Decision(s) to be made
This test is an effort to make the following decision(s)...
- What (if any) adjustments will we make to the Suggestion Mode UX (broadly defined) before evaluating the impact of the experience through a controlled experiment (T404600)?
Research questions
I. Discoverability
- Do newcomers realize there is a new feature where they can find suggestions?
II. Usefulness & clarity
- Which (if any) suggestions do newcomers consider compelling, clear, and ultimately, worth acting on?
- Which (if any) suggestions do newcomers consider confusing, opaque, and ultimately, unmotivated to pursue/act on?
III. Helpfulness
- How do newcomers feel after completing various suggestions?
- Which (if any) suggestions do newcomers find meaningful and inspire them to want to complete more of?
- Which (if any) suggestions do newcomers find boring, not impactful, and ultimately, unlikely to complete again?
IV. Overall usability
- Do newcomers notice edit suggestions?
- What do newcomers understand suggestions to mean? Asked another way: what do newcomers intuitively understand the suggestion "cards" to mean? Do they recognize them as optional actions they can consider taking to improve the content of the article they're editing?

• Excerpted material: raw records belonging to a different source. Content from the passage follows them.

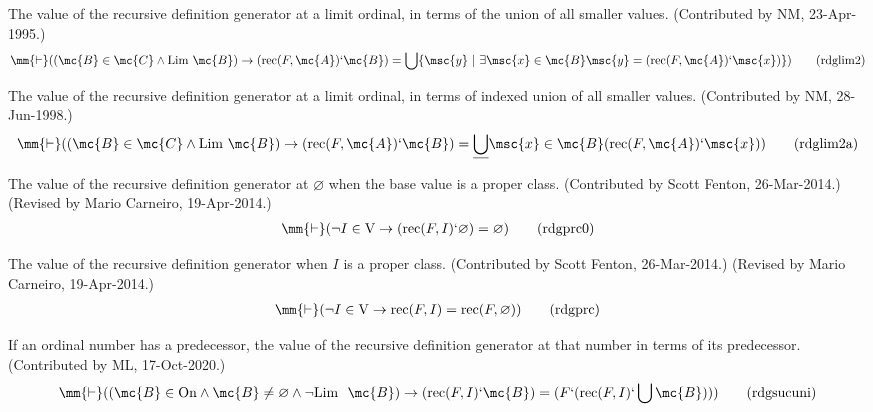 \begin{lemma} The value of the recursive definition
generator at a limit ordinal, in
       terms of the union of all smaller values.  (Contributed by NM,
       23-Apr-1995.)
\begin{align}
\mm{\vdash} ( ( \mc{B} \in \mc{C} \wedge {\rm Lim}~ \mc{B} ) \rightarrow ( {\rm
    rec} ( F , \mc{A} ) ` \mc{B} ) = \bigcup \{ \msc{y} ~\vert~ \exists \msc{x}
    \in \mc{B} \msc{y} = ( {\rm rec} ( F , \mc{A} ) ` \msc{x} ) \}
    )\label{eq:rdglim2}\tag{rdglim2}
\end{align}
\end{lemma}


\begin{lemma} The value of the recursive definition
generator at a limit ordinal, in
       terms of indexed union of all smaller values.  (Contributed by NM,
       28-Jun-1998.)
\begin{align}
\mm{\vdash} ( ( \mc{B} \in \mc{C} \wedge {\rm Lim}~ \mc{B} ) \rightarrow ( {\rm
    rec} ( F , \mc{A} ) ` \mc{B} ) = \underline{\bigcup} \msc{x} \in \mc{B} (
    {\rm rec} ( F , \mc{A} ) ` \msc{x} ) )\label{eq:rdglim2a}\tag{rdglim2a}
\end{align}
\end{lemma}


\begin{lemma} The value of the recursive definition
generator at $\varnothing$ when the base
       value is a proper class.  (Contributed by Scott Fenton, 26-Mar-2014.)
       (Revised by Mario Carneiro, 19-Apr-2014.)
\begin{align}
\mm{\vdash} ( \lnot I \in {\rm V} \rightarrow ( {\rm rec} ( F , I ) `
    \varnothing ) = \varnothing )\label{eq:rdgprc0}\tag{rdgprc0}
\end{align}
\end{lemma}


\begin{lemma} The value of the recursive definition
generator when $I$ is a proper
       class.  (Contributed by Scott Fenton, 26-Mar-2014.)  (Revised by Mario
       Carneiro, 19-Apr-2014.)
\begin{align}
\mm{\vdash} ( \lnot I \in {\rm V} \rightarrow {\rm rec} ( F , I ) = {\rm rec} (
    F , \varnothing ) )\label{eq:rdgprc}\tag{rdgprc}
\end{align}
\end{lemma}


\begin{lemma} If an ordinal number has a predecessor,
the value of the recursive
     definition generator at that number in terms of its predecessor.
     (Contributed by ML, 17-Oct-2020.)
\begin{align}
\mm{\vdash} ( ( \mc{B} \in {\rm On} \wedge \mc{B} \ne \varnothing \wedge \lnot
    {\rm Lim}~~ \mc{B} ) \rightarrow ( {\rm rec} ( F , I ) ` \mc{B} ) = ( F ` (
    {\rm rec} ( F , I ) ` \bigcup \mc{B} ) )
    )\label{eq:rdgsucuni}\tag{rdgsucuni}
\end{align}
\end{lemma}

- What – if any – facets of the overarching Suggestion Mode experience do newcomers find confusing? E.g. see open questions "1." and 2." below.
V. Miscellaneous
- What kinds of suggestions would newcomers be excited to receive?
Open questions
This section contains the questions/uncertainties that surface through designing the MVP. Prior to beginning the test, we'll decide which of these questions we'll prioritize using the usability test to help us answer.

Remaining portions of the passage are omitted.